Details about the alleged irregularities at TV Azteca became known after the U.S. Securities and Exchange Commission (SEC) filed a complaint against the Mexican media company.

On Jan. 4, the SEC filed civil fraud charges against TV Azteca, its parent company, Azteca Holdings, and three current and former TV Azteca officers and directors.

The nation's current securities laws are antiquated, dating back to 1974.

Structural Reform

Although a structural reform was carried out in 2001 that changed 60 percent of the text and improved corporate-governance regulations, officials now want to more clearly identify violations and liability to "improve transparency and judicial certainty," thereby leading to increased confidence and investment in the securities markets.

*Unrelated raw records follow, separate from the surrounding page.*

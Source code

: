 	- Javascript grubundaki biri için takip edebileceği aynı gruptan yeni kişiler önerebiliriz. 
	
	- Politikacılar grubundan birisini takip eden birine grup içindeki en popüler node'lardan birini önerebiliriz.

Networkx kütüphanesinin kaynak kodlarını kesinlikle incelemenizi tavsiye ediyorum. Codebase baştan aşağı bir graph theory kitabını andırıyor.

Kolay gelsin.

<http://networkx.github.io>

"In 2001, the castle walls were changed but not the foundations, now we want to go through with it all the way," González said.

The basic problem is that businesses are regulated under the outdated Mercantile Corporations Law of 1934, which in light of the current composition of Congress (with an opposition majority) will be extremely difficult to modify.

For that reason, González said, officials opted to take a shortcut by creating a middle structure between mercantile corporations and listed corporations: Investment Promotion Corporations, or SAPIs, in which only institutional and qualified investors can participate.

The objective is to increase the flow to the country of risk capital, of which Mexico only receives 0.10 percent of the world's total, some 80 percent of which goes to the United States and only 1 percent to Latin America.

The proposed legislation, however, emphasizes protection of minority shareholders and specifies crimes, including two new ones: fraudulent management and violation of the rules of a public tender offer by paying a premium to gain control.

In the case of minority shareholders, their rights would be protected by establishing that for SAPIs the holders of only 10 percent of shares would be needed to name a director and call a meeting of shareholders, 5 percent to take action against the board of directors and 20 percent to take legal action against a resolution passed at a shareholders meeting.

The percentages are much lower than those needed by minority shareholders in a regular corporation.

With regard to identifying and monitoring liability, all subsidiaries of a corporation would be covered, as well as the holding company, and responsibility for what happens at a company would rest with individual directors and not the entire board.

Under the proposed legislation, auditing standards would be tightened and the period in which the main securities regulatory body, the National Banking and Securities Commission, could impose administrative penalties would be extended from the current three years to five.